Kitikmeot tour a success for men’s suicide-prevention program
‘They were in full support of what we were doing,’ says organizer; Atii Angutiit has now gone to all regions of Nunavut
In its tour through the Kitikmeot region, the men’s suicide prevention program called Atii Angutiit was so well received that communities are already asking for the group to come back, says Sam Tutanuak, senior adviser with the Department of Health.
“They loved it,” Tutanuak said.
“They were in full support of what we are doing.”
Atii Angutiit works to help men in Nunavut communities interact more with each other, as a way to hopefully reduce suicide rates among the male population.
Men often have difficulty discussing their emotions, Tutanuak said, so allowing them to talk while they do traditional activities together helps them to open up.
Generally, the suicide rate in Inuit communities is believed to be about 25 times higher than the rest of Canada, Inuit Tapiriit Kanatami president Natan Obed said last year.
For Atii Angutiit, activities have included qamutiik-building and musical performances. Tutanuak is an organizer and musical performer with the program.
Since late January the tour has made two-day stops in Cambridge Bay, Kugaaruk and Gjoa Haven, and also stopped for a day in Kugluktuk on Feb. 6.
It couldn’t be delivered in Taloyoak, though, because the program crew could not fly into the community due to bad weather, Tatunuak said.
Atii Angutiit events have previously been held in the Kivalliq and Baffin regions also.
For the Kitikmeot tour, Atii Angutiit performers included Arviat-based musicians Jacob Okatsiak and Agaaqtoq, as well as Tatunuak.
Tatunuak said Okatsiak had a strong following among the younger crowd, Agaaqtoq appealed to the 25- to 35-year-olds, and Tatunuak himself played to others who were older.
“It was so awesome to see people singing with all three of us,” he said of when each artist performed.
In Gjoa Haven, the crowd chanted ‘Let’s go Jacob’ and clapped their hands for Okatsiak when he performed, Tatunuak added.

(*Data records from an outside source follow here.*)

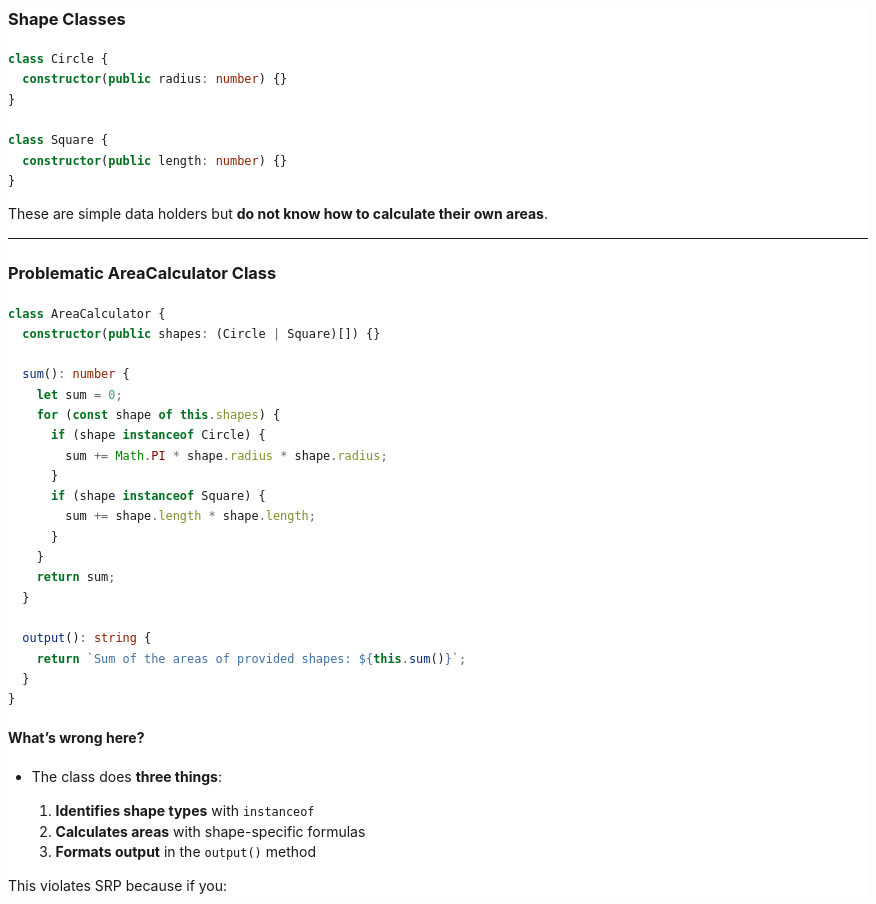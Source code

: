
 ```typescript

```

### Shape Classes

```typescript
class Circle {
  constructor(public radius: number) {}
}

class Square {
  constructor(public length: number) {}
}
```

These are simple data holders but **do not know how to calculate their own areas**.

---

### Problematic AreaCalculator Class

```typescript
class AreaCalculator {
  constructor(public shapes: (Circle | Square)[]) {}

  sum(): number {
    let sum = 0;
    for (const shape of this.shapes) {
      if (shape instanceof Circle) {
        sum += Math.PI * shape.radius * shape.radius;
      }
      if (shape instanceof Square) {
        sum += shape.length * shape.length;
      }
    }
    return sum;
  }

  output(): string {
    return `Sum of the areas of provided shapes: ${this.sum()}`;
  }
}
```

#### What’s wrong here?

* The class does **three things**:

  1. **Identifies shape types** with `instanceof`
  2. **Calculates areas** with shape-specific formulas
  3. **Formats output** in the `output()` method

This violates SRP because if you:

“That was a new experience,” he said.
There are challenges to taking this program across Nunavut.
For staffing, Tatunuak said he needs to ensure staff such as musicians and psychologists can go on the tour. On top of that, the weather needs to be mild enough to allow the plane to land, and community halls and accommodations need to be booked in advance.
As an example, the Atii Angutiit program was supposed to go to Coral Harbour after the Kitikmeot tour, but couldn’t because there were not enough available accommodations in the community, Tatunuak said.

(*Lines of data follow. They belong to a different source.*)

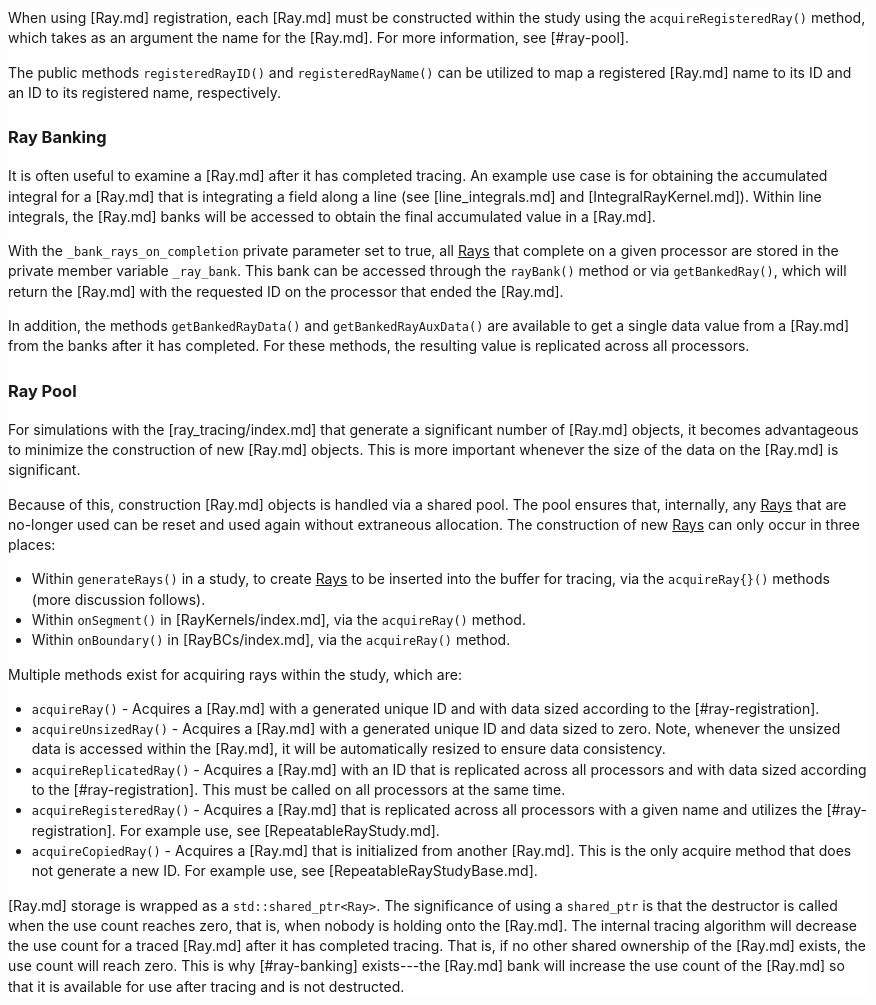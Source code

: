 When using [Ray.md] registration, each [Ray.md] must be constructed within the study using the `acquireRegisteredRay()` method, which takes as an argument the name for the [Ray.md]. For more information, see [#ray-pool].

The public methods `registeredRayID()` and `registeredRayName()` can be utilized to map a registered [Ray.md] name to its ID and an ID to its registered name, respectively.

### Ray Banking

It is often useful to examine a [Ray.md] after it has completed tracing. An example use case is for obtaining the accumulated integral for a [Ray.md] that is integrating a field along a line (see [line_integrals.md] and [IntegralRayKernel.md]). Within line integrals, the [Ray.md] banks will be accessed to obtain the final accumulated value in a [Ray.md].

With the `_bank_rays_on_completion` private parameter set to true, all [Rays](Ray.md) that complete on a given processor are stored in the private member variable `_ray_bank`. This bank can be accessed through the `rayBank()` method or via `getBankedRay()`, which will return the [Ray.md] with the requested ID on the processor that ended the [Ray.md].

In addition, the methods `getBankedRayData()` and `getBankedRayAuxData()` are available to get a single data value from a [Ray.md] from the banks after it has completed. For these methods, the resulting value is replicated across all processors.

### Ray Pool

For simulations with the [ray_tracing/index.md] that generate a significant number of [Ray.md] objects, it becomes advantageous to minimize the construction of new [Ray.md] objects. This is more important whenever the size of the data on the [Ray.md] is significant.

Because of this, construction [Ray.md] objects is handled via a shared pool. The pool ensures that, internally, any [Rays](Ray.md) that are no-longer used can be reset and used again without extraneous allocation. The construction of new [Rays](Ray.md) can only occur in three places:

- Within `generateRays()` in a study, to create [Rays](Ray.md) to be inserted into the buffer for tracing, via the `acquireRay{}()` methods (more discussion follows).
- Within `onSegment()` in [RayKernels/index.md], via the `acquireRay()` method.
- Within `onBoundary()` in [RayBCs/index.md], via the `acquireRay()` method.

Multiple methods exist for acquiring rays within the study, which are:

- `acquireRay()` - Acquires a [Ray.md] with a generated unique ID and with data sized according to the [#ray-registration].
- `acquireUnsizedRay()` - Acquires a [Ray.md] with a generated unique ID and data sized to zero. Note, whenever the unsized data is accessed within the [Ray.md], it will be automatically resized to ensure data consistency.
- `acquireReplicatedRay()` - Acquires a [Ray.md] with an ID that is replicated across all processors and with data sized according to the [#ray-registration]. This must be called on all processors at the same time.
- `acquireRegisteredRay()` - Acquires a [Ray.md] that is replicated across all processors with a given name and utilizes the [#ray-registration]. For example use, see [RepeatableRayStudy.md].
- `acquireCopiedRay()` - Acquires a [Ray.md] that is initialized from another [Ray.md]. This is the only acquire method that does not generate a new ID. For example use, see [RepeatableRayStudyBase.md].

[Ray.md] storage is wrapped as a `std::shared_ptr<Ray>`. The significance of using a `shared_ptr` is that the destructor is called when the use count reaches zero, that is, when nobody is holding onto the [Ray.md]. The internal tracing algorithm will decrease the use count for a traced [Ray.md] after it has completed tracing. That is, if no other shared ownership of the [Ray.md] exists, the use count will reach zero. This is why [#ray-banking] exists---the [Ray.md] bank will increase the use count of the [Ray.md] so that it is available for use after tracing and is not destructed.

He said it was the third time the program had tried to go to Coral Harbour.
“There’s a lot of things behind the scenes that we need to make sure are covered,” Tatunuak said.
Even with those challenges, Tatunuak said the aim is to make sure Atii Angutiit still makes it to the communities the group was unable to reach, which were Taloyoak and Coral Harbour as well as Clyde River.